Every year or two, M2M (machine to machine), based applications rise up the media agenda and a new age of super connected applications appears to dawn. They run along the lines of vending machines that dial in to say they’re feeling sick and in need of a service engineer, smart fridges that broadcast they are running low on milk, or a vehicle complaining that its wheels are about to fall off.
The ideas generally go down well in a world that is starting to believe that Sci-fi and fantasy tales, films and TV series might be true, but for someone brought up on the yet unachieved images of a 21st century future projected by Tomorrow’s World and Popular Mechanics, it is clear that in reality we have a long way to go, even if the vision is worthwhile.
The problem is that the most worthy and achievable M2M applications are not sexy, big news or actually easy to achieve, especially in a world more focussed on more social aspects of communications as ‘friends’ instantly tweet messages to each other (and everyone else).

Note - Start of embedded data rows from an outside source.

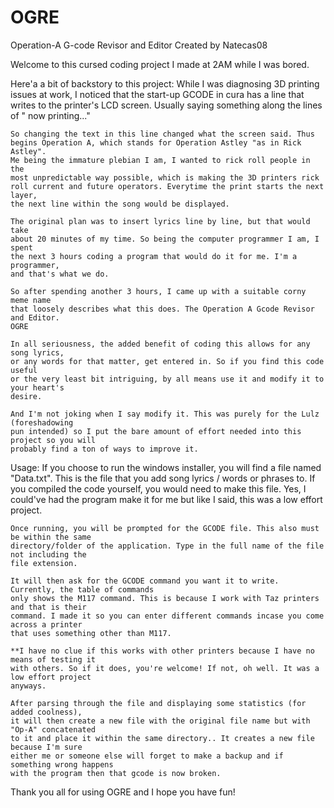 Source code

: # OGRE

Operation-A G-code Revisor and Editor
Created by Natecas08

Welcome to this cursed coding project I made at 2AM while I was bored.

Here'a a bit of backstory to this project:
	While I was diagnosing 3D printing issues at work, I noticed that
	the start-up GCODE in cura has a line that writes to the printer's
	LCD screen. Usually saying something along the lines of 
	"<insert printer name here> now printing..."
	
	So changing the text in this line changed what the screen said. Thus
	begins Operation A, which stands for Operation Astley "as in Rick Astley".
	Me being the immature plebian I am, I wanted to rick roll people in the
	most unpredictable way possible, which is making the 3D printers rick
	roll current and future operators. Everytime the print starts the next layer,
	the next line within the song would be displayed.
	
	The original plan was to insert lyrics line by line, but that would take
	about 20 minutes of my time. So being the computer programmer I am, I spent
	the next 3 hours coding a program that would do it for me. I'm a programmer,
	and that's what we do.
	
	So after spending another 3 hours, I came up with a suitable corny meme name
	that loosely describes what this does. The Operation A Gcode Revisor and Editor.
	OGRE
	
	In all seriousness, the added benefit of coding this allows for any song lyrics,
	or any words for that matter, get entered in. So if you find this code useful
	or the very least bit intriguing, by all means use it and modify it to your heart's
	desire.

	And I'm not joking when I say modify it. This was purely for the Lulz (foreshadowing
	pun intended) so I put the bare amount of effort needed into this project so you will
	probably find a ton of ways to improve it.
	
Usage:
	If you choose to run the windows installer, you will find a file named "Data.txt". This
	is the file that you add song lyrics / words or phrases to. If you compiled the code yourself,
	you would need to make this file. Yes, I could've had the program make it for me but like
	I said, this was a low effort project.
	
	Once running, you will be prompted for the GCODE file. This also must be within the same
	directory/folder of the application. Type in the full name of the file not including the 
	file extension.
	
	It will then ask for the GCODE command you want it to write. Currently, the table of commands
	only shows the M117 command. This is because I work with Taz printers and that is their
	command. I made it so you can enter different commands incase you come across a printer
	that uses something other than M117.
	
	**I have no clue if this works with other printers because I have no means of testing it
	with others. So if it does, you're welcome! If not, oh well. It was a low effort project
	anyways. 
	
	After parsing through the file and displaying some statistics (for added coolness),
	it will then create a new file with the original file name but with "Op-A" concatenated
	to it and place it within the same directory.. It creates a new file because I'm sure 
	either me or someone else will forget to make a backup and if something wrong happens 
	with the program then that gcode is now broken.
	
Thank you all for using OGRE and I hope you have fun!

Several technology advances have made M2M applications possible. These include the ability to make low cost, tiny footprint communications hardware using a variety of connection options—Bluetooth, Wi-Fi or cellular—to fit into pretty much any type of device. Processing power, likewise, has also continued along a Moore’s Law path of doubling the number of transistors in a given area every 12–18 months, leading to a doubling of CPU power for a given size, or a halving of size for a given power requirement. The amount of information that can be stored in memory or transmitted through networks has likewise soared, and even battery power has improved (although nowhere near the same levels as other technologies).
So why does M2M seem to struggle to deliver on over-inflated expectations?
Despite some adoption of software platforms designed to support M2M deployments, there are still issues with technical inconsistencies, some related to mobile operators. Coverage has historically been based around population centres, places of work and travel routes, and makes assumptions about belonging to one region and only occasionally ‘roaming’ to other ones. M2M requires broader coverage and a more consistent view of tariffs independent of location so that applications are not arbitrarily constrained by geography.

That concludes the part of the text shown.